Sunday, November 15, 2015

Sea, Wind, Wings

Walking this morning along Highway One in the Asilomar Marine Reserve,
I remembered Robinson Jeffers carving out a life on the shore near here,
and facing his home with the large cobbles from the beach.
The wind was quite strong this morning, after the night's rain.
And many kinds of birds were very active, although these are not the raptors of the poem.

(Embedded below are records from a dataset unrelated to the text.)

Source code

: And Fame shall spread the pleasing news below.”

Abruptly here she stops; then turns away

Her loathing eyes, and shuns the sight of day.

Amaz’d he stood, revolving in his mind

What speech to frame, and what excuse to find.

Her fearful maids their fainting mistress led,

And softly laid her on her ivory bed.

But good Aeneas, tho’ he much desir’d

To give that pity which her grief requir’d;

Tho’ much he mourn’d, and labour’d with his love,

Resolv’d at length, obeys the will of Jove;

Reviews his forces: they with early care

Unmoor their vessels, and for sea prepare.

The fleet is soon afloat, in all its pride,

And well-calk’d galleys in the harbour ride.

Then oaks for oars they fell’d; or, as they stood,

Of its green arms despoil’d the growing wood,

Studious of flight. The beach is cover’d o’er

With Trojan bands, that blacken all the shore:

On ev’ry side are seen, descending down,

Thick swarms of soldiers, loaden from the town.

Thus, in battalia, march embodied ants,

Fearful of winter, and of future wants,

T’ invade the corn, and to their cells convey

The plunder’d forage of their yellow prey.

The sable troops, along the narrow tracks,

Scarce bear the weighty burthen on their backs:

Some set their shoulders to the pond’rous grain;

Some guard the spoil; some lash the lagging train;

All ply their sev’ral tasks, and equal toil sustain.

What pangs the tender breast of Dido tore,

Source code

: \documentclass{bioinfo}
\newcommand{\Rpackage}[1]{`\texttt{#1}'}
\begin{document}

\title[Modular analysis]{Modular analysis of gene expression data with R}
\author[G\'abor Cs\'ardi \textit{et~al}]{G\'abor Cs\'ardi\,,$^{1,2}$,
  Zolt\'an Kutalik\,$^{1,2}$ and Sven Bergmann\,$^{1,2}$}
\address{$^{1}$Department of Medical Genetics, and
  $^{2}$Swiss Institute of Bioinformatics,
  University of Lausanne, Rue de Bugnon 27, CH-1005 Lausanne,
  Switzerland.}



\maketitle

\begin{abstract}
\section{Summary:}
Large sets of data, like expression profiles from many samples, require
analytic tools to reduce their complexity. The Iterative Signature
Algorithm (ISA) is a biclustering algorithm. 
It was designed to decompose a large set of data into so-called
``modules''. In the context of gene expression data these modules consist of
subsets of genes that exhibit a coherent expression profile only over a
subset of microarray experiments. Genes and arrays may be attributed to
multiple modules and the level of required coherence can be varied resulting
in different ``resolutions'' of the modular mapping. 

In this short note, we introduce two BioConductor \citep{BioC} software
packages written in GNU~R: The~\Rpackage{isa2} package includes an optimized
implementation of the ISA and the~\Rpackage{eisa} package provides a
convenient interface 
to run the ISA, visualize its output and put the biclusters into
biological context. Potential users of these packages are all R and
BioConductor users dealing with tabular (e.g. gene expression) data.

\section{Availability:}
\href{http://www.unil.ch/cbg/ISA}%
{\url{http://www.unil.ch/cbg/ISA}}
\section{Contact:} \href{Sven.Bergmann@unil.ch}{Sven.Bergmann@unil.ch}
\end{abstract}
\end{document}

The fierce musical cries of a couple of sparrowhawks hunting on the headland,
Hovering and darting, their heads northwestward,
Prick like silver arrows shot through a curtain the noise of the ocean
Trampling its granite; their red backs gleam
Under my window around the stone corners; nothing gracefuller, nothing
Nimbler in the wind. Westward the wave-gleaners,
The old gray sea-going gulls are gathered together, the northwest wind wakening
Their wings to the wild spirals of the wind-dance.
Fresh as the air, salt as the foam, play birds in the bright wind, fly falcons
Forgetting the oak and the pinewood, come gulls
From the Carmel sands and the sands at the river-mouth, from Lobos and out of the limitless
Power of the mass of the sea, for a poem
Needs multitude, multitudes of thoughts, all fierce, all flesh-eaters, musically clamorous
Bright hawks that hover and dart headlong, and ungainly
Gray hungers fledged with desire of transgression, salt slimed beaks, from the sharp
Rock-shores of the world and the secret waters.
Robinson Jeffers          (1887-1962)

American Poetry: The Twentieth Century, Volume One, 
Library of America, Volume 1, page 660.

So here is a Jeffers poem about the bird life he knew from long observation. The lines are so long that most books have to cut and indent them. Because there us room on the blog page, I have made them the splendid long length I think he intended.  
Your task: write a poem with a lot of nouns, creatures, or things in in and spin out the lines as far as you can. See what this does to the musicality of the poem.